A look back at the last 20 years of war

Courtesy of Wikimedia Commons | Monday marked the 20-year anniversary of the Invasion on Iraq, kicking off the two-decade war against terrorism.

Zach Petroff | Opinions Editor

March 23, 2023

On more than one occasion, while often said in jest, I have been accused of hating the military or holding some sort of animosity against my fellow veterans.

It’s an accusation that, while hurtful, bears some truth.

It’s been a decade now since I was honorably discharged from the Marines, despite the passage of time I have found myself holding on to a resentment that I cannot let go. Age has only sharpened my now life-long, grudge.

I thought that when Osama Bin Laden was finally killed that it would bring some sort of closure to this empty pit that has become a mainstay in my soul.

It did not.

When we finally pulled out of Afghanistan, I hoped that would soothe the tension.

Instead it just left me feeling like everything was in vain.

And, while I try my hardest to mask the frustrations, I cannot help to channel some of that disgust toward the institutions that facilitated these pointless wars.

Sometimes that disgust boils over to the enablers and proponents of the war.

It was 20 years ago on Monday, when the United States invaded the country of Iraq, kicking off one of the biggest foreign policy disasters in the existence of this nation.

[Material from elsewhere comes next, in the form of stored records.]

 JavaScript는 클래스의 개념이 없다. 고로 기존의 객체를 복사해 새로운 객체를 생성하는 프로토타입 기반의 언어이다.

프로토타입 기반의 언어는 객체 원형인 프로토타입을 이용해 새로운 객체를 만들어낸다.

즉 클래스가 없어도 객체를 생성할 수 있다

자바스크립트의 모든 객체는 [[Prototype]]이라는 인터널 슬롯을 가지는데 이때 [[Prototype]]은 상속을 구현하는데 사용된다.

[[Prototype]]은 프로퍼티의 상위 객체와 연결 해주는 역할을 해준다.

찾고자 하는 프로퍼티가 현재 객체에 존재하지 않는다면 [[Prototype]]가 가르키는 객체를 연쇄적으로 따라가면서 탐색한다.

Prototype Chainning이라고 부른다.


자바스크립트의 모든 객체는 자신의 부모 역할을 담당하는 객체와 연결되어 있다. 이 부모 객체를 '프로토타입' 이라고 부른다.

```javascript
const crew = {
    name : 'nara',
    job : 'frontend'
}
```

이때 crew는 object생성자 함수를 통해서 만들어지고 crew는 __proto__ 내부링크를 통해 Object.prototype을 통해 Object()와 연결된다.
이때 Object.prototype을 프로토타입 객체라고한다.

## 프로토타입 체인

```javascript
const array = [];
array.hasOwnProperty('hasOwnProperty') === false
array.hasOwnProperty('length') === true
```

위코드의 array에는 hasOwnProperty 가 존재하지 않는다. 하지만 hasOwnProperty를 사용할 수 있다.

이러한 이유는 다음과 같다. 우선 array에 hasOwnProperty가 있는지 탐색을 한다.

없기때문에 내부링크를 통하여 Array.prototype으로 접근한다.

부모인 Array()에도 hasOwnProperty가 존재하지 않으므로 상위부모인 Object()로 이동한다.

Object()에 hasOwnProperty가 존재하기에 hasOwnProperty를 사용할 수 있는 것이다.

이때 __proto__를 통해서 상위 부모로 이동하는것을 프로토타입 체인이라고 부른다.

This would entangle the U.S. into a messy unnecessary war that, frankly, accomplished nothing.

It’s painful at times, to see how much we forget the country changed after Operation Iraqi Freedom and Operation Enduring Freedom.

We invaded a sovereign nation that had nothing to do with the 9/11 attacks.

We traded in our individualism for blind nationalism in an attempt to regain the feeling of security. That over compensation of nationalism has festered into a disease in which the symptoms are peaking.

We allowed the PATRIOT Act to happen.

A nation that once prided itself on civil liberties allowed one of the most intrusive pieces of legislation to pass with barely a whimper.

We got comfortable with torture. Despite the mountain of evidence that clearly states “enhanced interrogation techniques” do not work or the fact that it violates international law, we were willfully ignorant.

We forgot we were a nation of laws and opened up a jail in Cuba that would strip people from their rights. The ACLU reports that Guantanamo Bay is the longest-standing war prison in U.S. history.

Since 2002, 779 Muslim men and boys have been held at Guantánamo, nearly all of them without charge or trial.

As of today, 39 men remain indefinitely detained there. 27 of them have never been charged with any crime. Fourteen of those 27 have been cleared for transfer or release for years.

We allowed multiple institutions, including left-of-center major media outlets to believe this was a justified war and failed to ask the tough questions before it was too late.

We canceled the Dixie Chicks.

We allowed Brent Stephens and David Brooks to still have a platform.

We killed a lot of innocent people.

Brown University estimates the death toll at an estimated 897,000 to 929,000 people including U.S. military members, allied fighters, opposition fighters, civilians, journalists and humanitarian aid workers who were killed as a direct result of war, whether by bombs, bullets or fire.

It does not, the researchers noted, include the many indirect deaths the war on terror has caused by way of disease, displacement and loss of access to food or clean drinking water.

We destabilized an already incredibly destabilized part of the world. The horrors of war will be implanted in the memories of an entire generation of a region that has grown to hate the occupying force that made their lives hell for two decades.

We have romanticized to the point of fetishizing undeserving authoritarian figures under the guise of patriotism.

We almost made Rudy Giuliani president.

We collectively forgot our nation’s founding history and have villainized dissidents, chastising and sometimes allowing worse fates for those that challenge the status quo.

And worst of all, we killed some of my brothers.

Men who were better than you and me are not here today because of this war. They left behind parents, brothers, sisters, wives and children for what they believed was some noble cause to only be grossly misled.

It seems to have become an almost semi-annual occurrence that one of the people I had the honor of serving succumbs to their demons. Our group chat slowly dwindles down, void of the laughter and inside jokes to be replaced with updated funeral arrangements for the latest Marine to enter Vahalla.

The irony is not lost on me, that one of the main slogans after 9/11 was “never forget.”

It would be wise to heed that advice.